My wife and I were having a dispute the other night about something that probably didn’t matter much in the long run. As I sat there in my frustration I got to thinking about how I had been honoring God in those moments prior. Quickly I became aware of my selfishness, and how the things I had been doing, saying, and thinking did not match the love and compassion I am called to exemplify as a follower of Jesus. My stomach was turning inside me.
When we invite God into the middle of our arguments things get interesting. We can no longer be selfish. We have to put the other person’s needs before our own; which isn’t a pleasant feeling sometimes. There’s a war between our pride and what God has called us to be.
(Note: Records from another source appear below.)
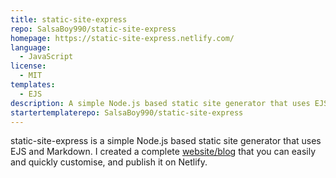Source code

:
 ```yaml
---
title: static-site-express
repo: SalsaBoy990/static-site-express
homepage: https://static-site-express.netlify.com/
language:
  - JavaScript
license:
  - MIT
templates:
  - EJS
description: A simple Node.js based static site generator that uses EJS and Markdown.
startertemplaterepo: SalsaBoy990/static-site-express
---
```


static-site-express is a simple Node.js based static site generator that uses EJS and Markdown. I created a complete [website/blog](https://static-site-express.netlify.com/) that you can easily and quickly customise, and publish it on Netlify.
It means I’m not going to get “my” way, or at least that’s not what I should be aiming for.
“36 “Teacher, which is the great commandment in the Law?” 37 And he said to him, “You shall love the Lord your God with all your heart and with all your soul and with all your mind. 38 This is the great and first commandment. 39 And a second is like it: You shall love your neighbor as yourself. 40 On these two commandments depend all the Law and the Prophets.” – Matthew 22:36-40
Loving someone as myself means that the other person’s feelings are just as important as mine. Arguments take a very different shape when they are approached with that in mind. However, that does not mean we don’t share how we feel and in turn become a pushover, but our attitude and the way we express ourselves should be expressed with love and compassion instead of our usual self-centeredness.
I don’t want to sugar coat how difficult this is. We can all attest to the fact that relationships get messy. But as difficult as it may be, we must try our best to invite God into our arguments. He gave us the Holy Spirit for just such occasions – to bring to the forefront of our hearts and minds the selfishness inside us, to show us where we don’t model Jesus, and take us to a place where we do. When we invite the Holy Spirit into our arguments and relationships there is no circumstance that doesn’t have the potential to be used for something good. If we can make a habit of inviting God into our arguments it will forever change the way we approach them.
Do you have an experience with this? How do you remember to be Jesus when the tension builds?